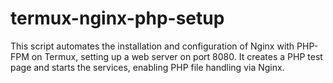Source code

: # termux-nginx-php-setup
This script automates the installation and configuration of Nginx with PHP-FPM on Termux, setting up a web server on port 8080. It creates a PHP test page and starts the services, enabling PHP file handling via Nginx.
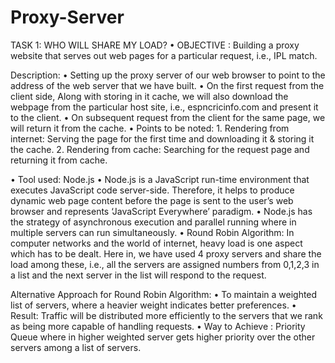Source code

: # Proxy-Server
TASK 1: WHO WILL SHARE MY LOAD?
• OBJECTIVE : Building a proxy website that serves out web pages for a particular request, i.e., IPL match.

Description:
• Setting up the proxy server of our web browser to point to the address of the web server that we have built.
• On the first request from the client side, Along with storing in it cache, we will also  download the webpage from the particular host site, i.e., espncricinfo.com and present it to the client.
• On subsequent request from the client for the same page, we will return it from the cache.
• Points to be noted:
    1.  Rendering from internet: Serving the page for the first time and downloading it & storing it the cache.
    2.  Rendering from cache: Searching for the request page and returning it from cache.

• Tool used: Node.js
• Node.js is a JavaScript run-time environment that executes JavaScript code server-side. Therefore, it helps to produce dynamic web page content before the page is sent to the user’s web browser and represents ‘JavaScript Everywhere’ paradigm.
• Node.js has the strategy of asynchronous execution and parallel running where in multiple servers can run simultaneously.
• Round Robin Algorithm: In computer networks and the world of internet, heavy load is one aspect which has to be dealt. Here in, we have used 4 proxy servers and share the load among these, i.e., all the servers are assigned numbers from 0,1,2,3 in a list and the next server in the list will respond to the request.

Alternative Approach for Round Robin Algorithm:
• To maintain a weighted list of servers, where a heavier weight indicates better preferences.
• Result: Traffic will be distributed more efficiently to the servers that we rank as being more capable of handling requests.
• Way to Achieve : Priority Queue where in higher weighted server gets higher priority over the other servers among a list of servers.

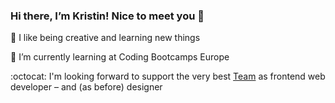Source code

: ###  Hi there, I’m Kristin! Nice to meet you 🍵
👀 I like being creative and learning new things

🌱 I’m currently learning at Coding Bootcamps Europe 

:octocat: I'm looking forward to support the very best [Team](https://www.ossa-partner.de/team-1) as frontend web developer – and (as before) designer

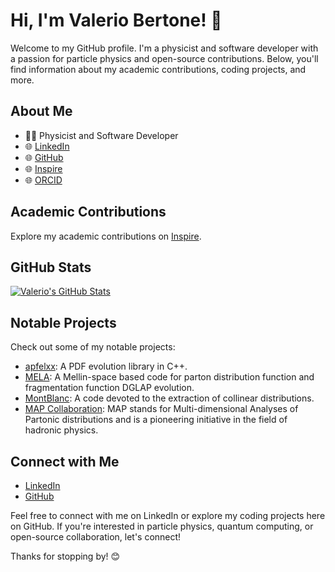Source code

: # Hi, I'm Valerio Bertone! 👋

Welcome to my GitHub profile. I'm a physicist and software developer with a passion for particle physics and open-source contributions. Below, you'll find information about my academic contributions, coding projects, and more.

## About Me

- 👨‍💻 Physicist and Software Developer
- 🌐 [LinkedIn](https://www.linkedin.com/in/valerio-bertone-60b87761/)
- 🌐 [GitHub](https://github.com/vbertone)
- 🌐 [Inspire](https://inspirehep.net/literature?sort=mostrecent&size=25&page=1&q=find%20a%20bertone%2C%20v&ui-citation-summary=true)
- 🌐 [ORCID](https://orcid.org/0000-0003-0148-0272)

## Academic Contributions

Explore my academic contributions on [Inspire](https://inspirehep.net/literature?sort=mostrecent&size=25&page=1&q=find%20a%20bertone%2C%20v&ui-citation-summary=true).

## GitHub Stats

[![Valerio's GitHub Stats](https://github-readme-stats.vercel.app/api?username=vbertone&show_icons=true&hide_title=true)](https://github.com/vbertone)

## Notable Projects

Check out some of my notable projects:

- [apfelxx](https://github.com/vbertone/apfelxx): A PDF evolution library in C++.
- [MELA](https://github.com/vbertone/MELA): A Mellin-space based code for parton distribution function and fragmentation function DGLAP evolution.
- [MontBlanc](https://github.com/MapCollaboration/MontBlanc): A code devoted to the extraction of collinear distributions.
- [MAP Collaboration](https://github.com/MapCollaboration): MAP stands for Multi-dimensional Analyses of Partonic distributions and is a pioneering initiative in the field of hadronic physics.

## Connect with Me

- [LinkedIn](https://www.linkedin.com/in/valerio-bertone-60b87761/)
- [GitHub](https://github.com/vbertone)

Feel free to connect with me on LinkedIn or explore my coding projects here on GitHub. If you're interested in particle physics, quantum computing, or open-source collaboration, let's connect!

Thanks for stopping by! 😊


<!--
**vbertone/vbertone** is a ✨ _special_ ✨ repository because its `README.md` (this file) appears on your GitHub profile.

Here are some ideas to get you started:

- 🔭 I’m currently working on ...
- 🌱 I’m currently learning ...
- 👯 I’m looking to collaborate on ...
- 🤔 I’m looking for help with ...
- 💬 Ask me about ...
- 📫 How to reach me: ...
- 😄 Pronouns: ...
- ⚡ Fun fact: ...
-->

▸ **Task statement**: Find every line in the records above that contains the word "Stats", and copy each one.

▸ **Solution to this task**:
## GitHub Stats
[![Valerio's GitHub Stats](https://github-readme-stats.vercel.app/api?username=vbertone&show_icons=true&hide_title=true)](https://github.com/vbertone)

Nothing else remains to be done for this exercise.